Dit huis werd vroeger ook het schoolhuis genoemd. Het was in eigendom bij de kerk. Een deel van de zijmuur van de Costerie bestaat nog uit “oude friezen”. Het achterste deel van het gebouw dateert uit het begin van de 17e eeuw ongeveer 1620/1630.

Aan de vorm van dit achterste deel is nog te zien dat hier de schoorsteen aanwezig was, waar de koster vroeger de turven stookte voor de stoven in de kerk op zondagmorgen. De muur is nog zwart. In een raam aan de zijkant is nog de naam aanwezig van meester Clewits. De naam is in het glas gekrast.

Dat het huis ook schoolhuis genoemd werd kwam doordat in vroeger tijden het ambt van de koster gecombineerd was met de functie van schoolmeester.

In de middeleeuwen stond de school aan de andere kant van het kerkpad tegen het kerkhof aan. De koster moest de klok smeren, de kerkelijke gebouwen schoonhouden en in de diensten voorzingen. In de Roomse tijd moest hij de kinderen de Hoogmis leren en later na de Reformatie leerden de kinderen het Onze Vader, de Psalmen en de Cathechismus.

Het achterste deel van het gebouw dateert uit het begin van de 17e eeuw ongeveer 1620/1630.

In de achttiende eeuw was Jillert Klaas van Egten een bekende schooldienaar. Hij werd aangenomen in het jaar 1719 en moest bij zijn aanstelling de handtekening zetten onder achttien condities. Het onderwijs werd wel genoemd maar de kerkelijke plichten lijken belangrijker, want deze werden uitgebreid beschreven. Naast het onderwijs aan de kinderen, moest hij voorlezen uit de Bijbel, voorzingen en voor en na de kerkdienst het orgel bespelen.

Hij moest de klok luiden 's morgens tussen drie en vier uur, om acht uur, om twaalf uur en om acht uur 's avonds. De kerk, de predikantenstoel, het vierkant en de banken moesten elke maand gestoft worden. Hij moest de tekst en psalmen op de lei schrijven in de kerk en als het buiten glad was, de kerkbijbel voor de dienst ophalen bij de predikant en die na de dienst weer terugbrengen. De laatste zin was dat “ik mij bij plichtsverzuim onderwerp aan bestraffing van predikant, kerkeraad en kerkvoogden.” Het wonen in de Costerie en het gebruik van de tuin waren kosteloos. De beloning was 150 caroliguldens per jaar.

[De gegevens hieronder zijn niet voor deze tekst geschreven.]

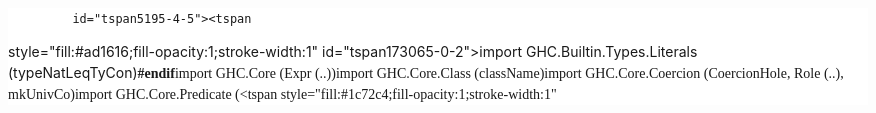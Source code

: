              id="tspan5195-4-5"><tspan
   style="fill:#ad1616;fill-opacity:1;stroke-width:1"
   id="tspan173065-0-2">import</tspan> <tspan
   style="fill:#1c72c4;fill-opacity:1;stroke-width:1"
   id="tspan261933-2-8">GHC.Builtin.Types.Literals</tspan> (typeNatLeqTyCon)</tspan><tspan
             style="font-style:normal;font-variant:normal;font-weight:600;font-stretch:normal;font-family:'Fira Code';-inkscape-font-specification:'Fira Code Semi-Bold';text-align:start;text-anchor:start;fill:#bc7a00;fill-opacity:1;stroke-width:1"
             x="-138.86426"
             y="395.77579"
             id="tspan5197-6-4">#endif</tspan><tspan
             style="font-style:normal;font-variant:normal;font-weight:500;font-stretch:normal;font-family:'Fira Code';-inkscape-font-specification:'Fira Code Medium';text-align:start;text-anchor:start;stroke-width:1"
             x="-138.86426"
             y="403.72229"
             id="tspan5199-2-3"><tspan
   style="fill:#ad1616;fill-opacity:1;stroke-width:1"
   id="tspan174715-6-2">import</tspan> <tspan
   style="fill:#1c72c4;fill-opacity:1;stroke-width:1"
   id="tspan263107-7-3">GHC.Core</tspan> (<tspan
   style="fill:#1c72c4;fill-opacity:1;stroke-width:1"
   id="tspan265761-1-2">Expr</tspan> (..))</tspan><tspan
             style="font-style:normal;font-variant:normal;font-weight:500;font-stretch:normal;font-family:'Fira Code';-inkscape-font-specification:'Fira Code Medium';text-align:start;text-anchor:start;stroke-width:1"
             x="-138.86426"
             y="411.66876"
             id="tspan5201-6-8"><tspan
   style="fill:#ad1616;fill-opacity:1;stroke-width:1"
   id="tspan175525-9-1">import</tspan> <tspan
   style="fill:#1c72c4;fill-opacity:1;stroke-width:1"
   id="tspan266695-2-7">GHC.Core.Class</tspan> (className)</tspan><tspan
             style="font-style:normal;font-variant:normal;font-weight:500;font-stretch:normal;font-family:'Fira Code';-inkscape-font-specification:'Fira Code Medium';text-align:start;text-anchor:start;stroke-width:1"
             x="-138.86426"
             y="419.61523"
             id="tspan5203-2-0"><tspan
   style="fill:#ad1616;fill-opacity:1;stroke-width:1"
   id="tspan176083-9-9">import</tspan> <tspan
   style="fill:#1c72c4;fill-opacity:1;stroke-width:1"
   id="tspan270763-7-1">GHC.Core.Coercion</tspan> (<tspan
   style="fill:#1c72c4;fill-opacity:1;stroke-width:1"
   id="tspan271489-0-4">CoercionHole</tspan>, <tspan
   style="fill:#1c72c4;fill-opacity:1;stroke-width:1"
   id="tspan268293-8-2">Role</tspan> (..), mkUnivCo)</tspan><tspan
             style="font-style:normal;font-variant:normal;font-weight:500;font-stretch:normal;font-family:'Fira Code';-inkscape-font-specification:'Fira Code Medium';text-align:start;text-anchor:start;stroke-width:1"
             x="-138.86426"
             y="427.56174"
             id="tspan5205-4-3"><tspan
   style="fill:#ad1616;fill-opacity:1;stroke-width:1"
   id="tspan185941-0-9">import</tspan> <tspan
   style="fill:#1c72c4;fill-opacity:1;stroke-width:1"
   id="tspan271947-5-6">GHC.Core.Predicate</tspan></tspan><tspan
             style="font-style:normal;font-variant:normal;font-weight:500;font-stretch:normal;font-family:'Fira Code';-inkscape-font-specification:'Fira Code Medium';text-align:start;text-anchor:start;stroke-width:1"
             x="-138.86426"
             y="435.50824"
             id="tspan5207-5-5">  (<tspan
   style="fill:#1c72c4;fill-opacity:1;stroke-width:1"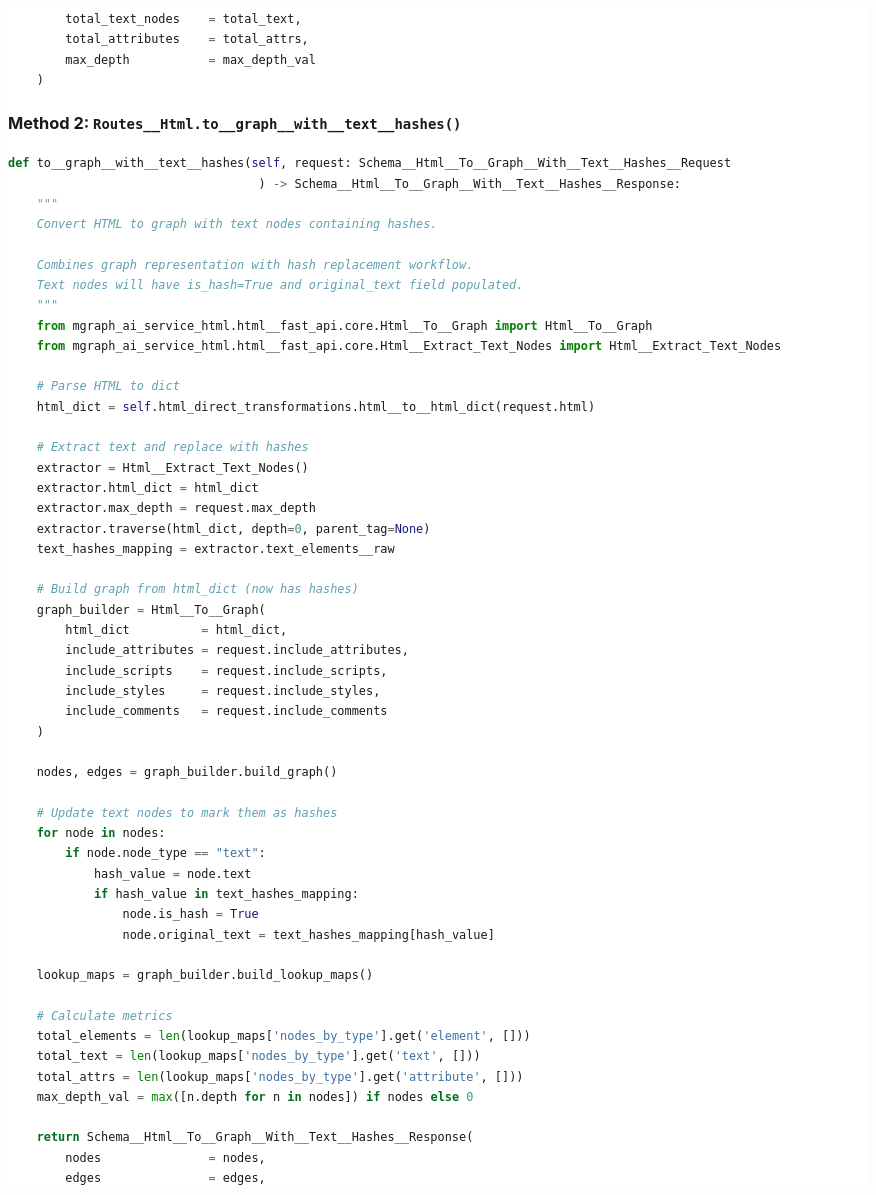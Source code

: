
 ```python
        total_text_nodes    = total_text,
        total_attributes    = total_attrs,
        max_depth           = max_depth_val
    )
```

### Method 2: `Routes__Html.to__graph__with__text__hashes()`

```python
def to__graph__with__text__hashes(self, request: Schema__Html__To__Graph__With__Text__Hashes__Request
                                   ) -> Schema__Html__To__Graph__With__Text__Hashes__Response:
    """
    Convert HTML to graph with text nodes containing hashes.
    
    Combines graph representation with hash replacement workflow.
    Text nodes will have is_hash=True and original_text field populated.
    """
    from mgraph_ai_service_html.html__fast_api.core.Html__To__Graph import Html__To__Graph
    from mgraph_ai_service_html.html__fast_api.core.Html__Extract_Text_Nodes import Html__Extract_Text_Nodes
    
    # Parse HTML to dict
    html_dict = self.html_direct_transformations.html__to__html_dict(request.html)
    
    # Extract text and replace with hashes
    extractor = Html__Extract_Text_Nodes()
    extractor.html_dict = html_dict
    extractor.max_depth = request.max_depth
    extractor.traverse(html_dict, depth=0, parent_tag=None)
    text_hashes_mapping = extractor.text_elements__raw
    
    # Build graph from html_dict (now has hashes)
    graph_builder = Html__To__Graph(
        html_dict          = html_dict,
        include_attributes = request.include_attributes,
        include_scripts    = request.include_scripts,
        include_styles     = request.include_styles,
        include_comments   = request.include_comments
    )
    
    nodes, edges = graph_builder.build_graph()
    
    # Update text nodes to mark them as hashes
    for node in nodes:
        if node.node_type == "text":
            hash_value = node.text
            if hash_value in text_hashes_mapping:
                node.is_hash = True
                node.original_text = text_hashes_mapping[hash_value]
    
    lookup_maps = graph_builder.build_lookup_maps()
    
    # Calculate metrics
    total_elements = len(lookup_maps['nodes_by_type'].get('element', []))
    total_text = len(lookup_maps['nodes_by_type'].get('text', []))
    total_attrs = len(lookup_maps['nodes_by_type'].get('attribute', []))
    max_depth_val = max([n.depth for n in nodes]) if nodes else 0
    
    return Schema__Html__To__Graph__With__Text__Hashes__Response(
        nodes               = nodes,
        edges               = edges,
```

Schooldienaar en koster van Egten wilde dat zijn zoon Klaas Jilderts hem opvolgde en liet hem zelfs orgellessen nemen in Groningen bij een bekende uit Duitsland afkomstige orgelleraar.

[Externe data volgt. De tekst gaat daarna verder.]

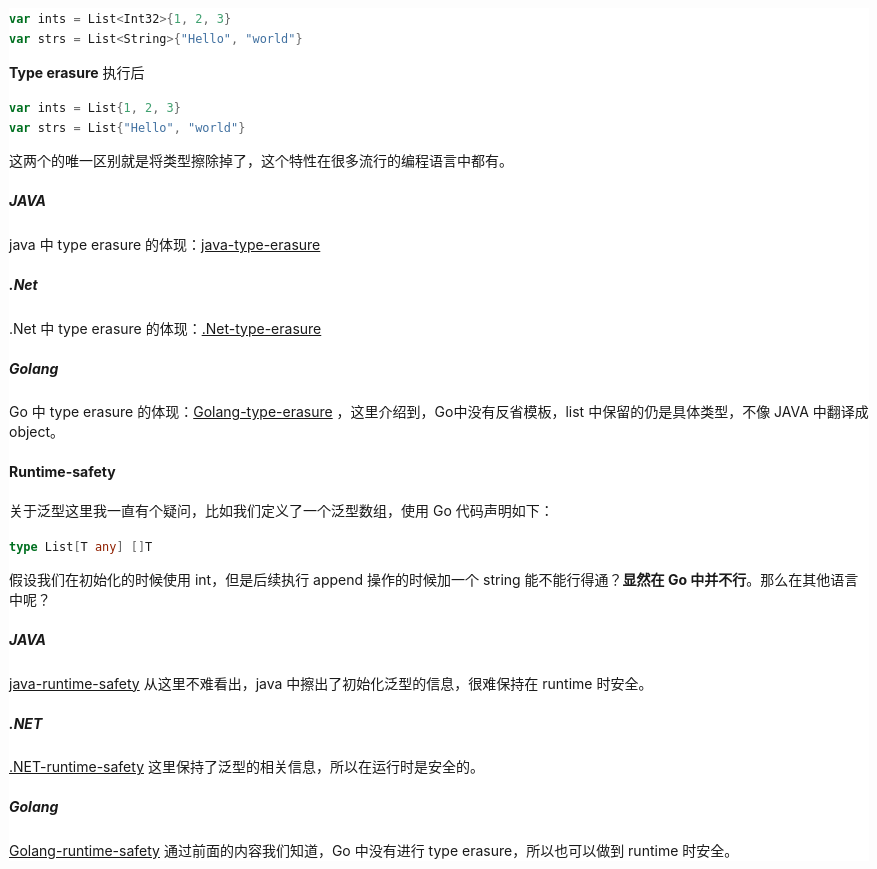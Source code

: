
 ```go
var ints = List<Int32>{1, 2, 3}
var strs = List<String>{"Hello", "world"}
```

**Type erasure** 执行后

```go
var ints = List{1, 2, 3}
var strs = List{"Hello", "world"}
```

这两个的唯一区别就是将类型擦除掉了，这个特性在很多流行的编程语言中都有。



##### JAVA

java 中 type erasure 的体现：[java-type-erasure](https://github.com/akutz/go-generics-the-hard-way/blob/main/05-internals/01-type-erasure/02-java.md)

##### .Net

.Net 中 type erasure 的体现：[.Net-type-erasure](https://github.com/akutz/go-generics-the-hard-way/blob/main/05-internals/01-type-erasure/03-dotnet.md)

##### Golang

Go 中 type erasure 的体现：[Golang-type-erasure](https://github.com/akutz/go-generics-the-hard-way/blob/main/05-internals/01-type-erasure/04-golang.md) ，这里介绍到，Go中没有反省模板，list 中保留的仍是具体类型，不像 JAVA 中翻译成 object。



#### Runtime-safety

关于泛型这里我一直有个疑问，比如我们定义了一个泛型数组，使用 Go 代码声明如下：

```go
type List[T any] []T
```

假设我们在初始化的时候使用 int，但是后续执行 append 操作的时候加一个 string 能不能行得通？**显然在 Go  中并不行**。那么在其他语言中呢？



##### JAVA

[java-runtime-safety](https://github.com/akutz/go-generics-the-hard-way/blob/main/05-internals/02-runtime-type-safety/01-java.md) 从这里不难看出，java 中擦出了初始化泛型的信息，很难保持在 runtime 时安全。



##### .NET

[.NET-runtime-safety](https://github.com/akutz/go-generics-the-hard-way/blob/main/05-internals/02-runtime-type-safety/02-dotnet.md) 这里保持了泛型的相关信息，所以在运行时是安全的。



##### Golang

[Golang-runtime-safety](https://github.com/akutz/go-generics-the-hard-way/blob/main/05-internals/02-runtime-type-safety/03-golang.md) 通过前面的内容我们知道，Go 中没有进行 type erasure，所以也可以做到 runtime 时安全。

Die moesten dan des Zondagsmiddags in de kerk opgezegd worden.

Er waren drie klassen in die tijd: in klas één zaten de spellende en lezende kinderen, in klas twee de schrijvers en in klas drie de rekenaars.

De koster/schoolmeester was dus vroeger een kerkelijke beambte die ondergeschikt was aan de predikant en waarbij de kwaliteiten van zijn voorzang vooral als belangrijk werden gezien.

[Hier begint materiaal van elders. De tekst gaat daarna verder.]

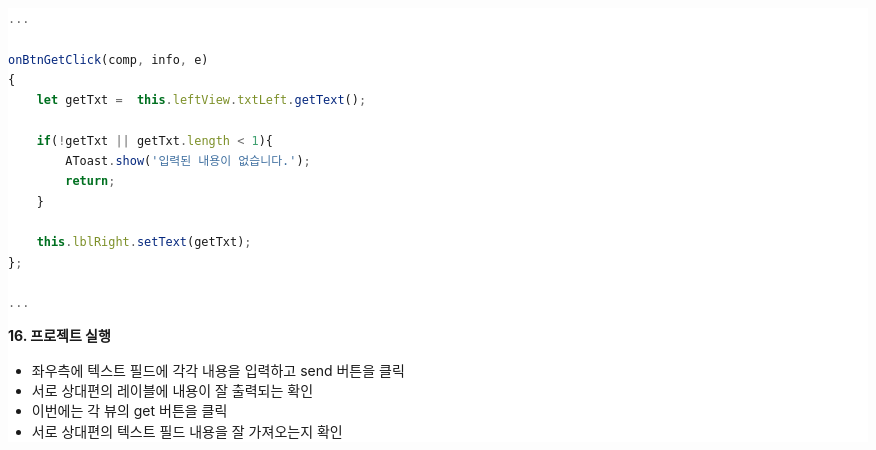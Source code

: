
 ```javascript
...

onBtnGetClick(comp, info, e) 
{ 
    let getTxt =  this.leftView.txtLeft.getText();
 
    if(!getTxt || getTxt.length < 1){ 
        AToast.show('입력된 내용이 없습니다.'); 
        return; 
    } 
 
    this.lblRight.setText(getTxt); 
}; 
 
...
```

**16. 프로젝트 실행**

* 좌우측에 텍스트 필드에 각각 내용을 입력하고 send 버튼을 클릭
* 서로 상대편의 레이블에 내용이 잘 출력되는 확인
* 이번에는 각 뷰의 get 버튼을 클릭
* 서로 상대편의 텍스트 필드 내용을 잘 가져오는지 확인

Uit overlevering is gebleken dat wanneer een kandidaat kwam proefzingen, men soms stokken op het kerkhof plaatste om aan te geven hoever zijn zang geklonken had!

Later moesten de schoolmeesters ook het orgel bespelen en werden zij orgeldienaar genoemd. In 1695 woonde hier schoolmeester Petrus Stelma.

In het jaar 1748 is Jilderts Clases overleden en zijn zoon Klaas Jilderts van Egten is hem inderdaad opgevolgd. Hij overleed echter in het jaar 1769 waarna schoolmeester Feddema zijn opvolger werd.

Deze adverteerde in de Leeuwarder Courant en bood te koop aan: Bijbels, psalmen, testamenten alsmede “Davids jeugd”. In het begin van de negentiende eeuw was er de schoolmeester Clewits die veel bestuursfuncties in het dorp had. Inmiddels was in het jaar 1829 de school van achter het kerkhof naar de Reinderslaan verplaatst waarvoor twee arbeiderswoningen waren afgebroken. De schoolmeester bleef in de costerie wonen. In 1850 woonde er de genoemde meester Clewits met zijn vrouw Antje Sinia en vijf kinderen en een dienstbode. In 1872 kwam als onderwijzer naar Ferwerd Douwe Kanon van Workum. Hij heeft maar even hier gewoond en werd opgevolgd door hoofdonderwijzer Pieter Hulshof die afkomstig was van Bergum, schoolmeester was geweest in Deventer en getrouwd was met Aukje Hartmans. Het echtpaar kwam in Ferwerd met één kind en een inwonende “dienstmeid”. Later is het schoolgebouw aan de Reinderslaan verkocht en is een nieuwe openbare school gebouwd naast het Gemeentehuis. Het herenhuis aan de Marrumerweg diende als woning voor het hoofd der school. Het is de oudere Ferwerders bekend dat meester Y.Goinga daar jaren lang heeft gewoond. De Costerie werd vanaf dat moment bewoond door particulieren.